About this exercise: Search the records below for "files"; copy each line that has it.

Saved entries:
----------------

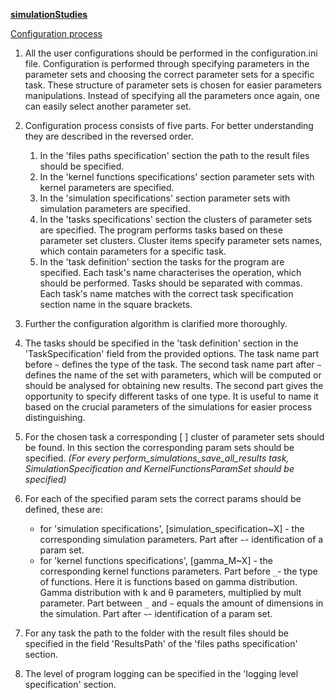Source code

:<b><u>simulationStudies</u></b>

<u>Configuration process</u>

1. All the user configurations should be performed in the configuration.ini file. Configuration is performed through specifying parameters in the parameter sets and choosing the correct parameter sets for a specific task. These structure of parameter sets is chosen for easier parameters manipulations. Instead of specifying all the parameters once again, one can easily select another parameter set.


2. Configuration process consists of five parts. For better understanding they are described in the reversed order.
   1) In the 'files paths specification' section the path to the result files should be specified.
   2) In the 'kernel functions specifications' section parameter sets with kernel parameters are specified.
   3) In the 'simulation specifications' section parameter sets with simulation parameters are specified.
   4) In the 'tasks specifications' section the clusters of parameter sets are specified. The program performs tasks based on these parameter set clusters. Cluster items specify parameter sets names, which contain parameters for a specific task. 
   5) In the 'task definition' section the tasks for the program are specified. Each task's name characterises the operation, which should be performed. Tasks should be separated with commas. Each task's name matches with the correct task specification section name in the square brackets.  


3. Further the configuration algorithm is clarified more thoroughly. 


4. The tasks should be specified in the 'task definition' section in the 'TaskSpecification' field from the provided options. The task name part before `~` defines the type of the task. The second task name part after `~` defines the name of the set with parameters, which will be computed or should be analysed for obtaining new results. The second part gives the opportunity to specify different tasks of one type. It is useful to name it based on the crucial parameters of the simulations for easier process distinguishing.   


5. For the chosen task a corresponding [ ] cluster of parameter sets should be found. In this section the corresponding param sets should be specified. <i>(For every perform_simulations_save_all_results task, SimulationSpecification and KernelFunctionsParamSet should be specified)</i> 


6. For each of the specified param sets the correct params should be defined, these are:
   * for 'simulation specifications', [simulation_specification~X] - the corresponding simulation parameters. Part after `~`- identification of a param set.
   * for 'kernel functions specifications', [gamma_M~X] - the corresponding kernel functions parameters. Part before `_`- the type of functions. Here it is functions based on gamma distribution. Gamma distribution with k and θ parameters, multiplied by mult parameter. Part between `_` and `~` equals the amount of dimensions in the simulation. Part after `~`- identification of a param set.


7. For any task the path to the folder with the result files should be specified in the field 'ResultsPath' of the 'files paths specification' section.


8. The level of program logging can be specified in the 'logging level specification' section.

----------------

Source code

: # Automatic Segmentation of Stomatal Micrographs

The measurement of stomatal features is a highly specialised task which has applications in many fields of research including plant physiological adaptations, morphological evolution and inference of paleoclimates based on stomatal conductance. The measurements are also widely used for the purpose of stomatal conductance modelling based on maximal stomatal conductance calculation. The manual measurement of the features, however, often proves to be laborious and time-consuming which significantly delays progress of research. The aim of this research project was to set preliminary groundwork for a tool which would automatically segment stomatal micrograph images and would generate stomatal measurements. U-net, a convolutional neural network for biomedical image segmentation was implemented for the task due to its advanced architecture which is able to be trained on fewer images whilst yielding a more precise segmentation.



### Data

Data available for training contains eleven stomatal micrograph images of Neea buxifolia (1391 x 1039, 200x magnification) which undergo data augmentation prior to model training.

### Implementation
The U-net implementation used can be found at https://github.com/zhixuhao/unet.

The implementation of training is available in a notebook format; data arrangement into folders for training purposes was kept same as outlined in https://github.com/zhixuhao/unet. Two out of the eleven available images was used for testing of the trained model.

----------------

Exercise result:
   1) In the 'files paths specification' section the path to the result files should be specified.
7. For any task the path to the folder with the result files should be specified in the field 'ResultsPath' of the 'files paths specification' section.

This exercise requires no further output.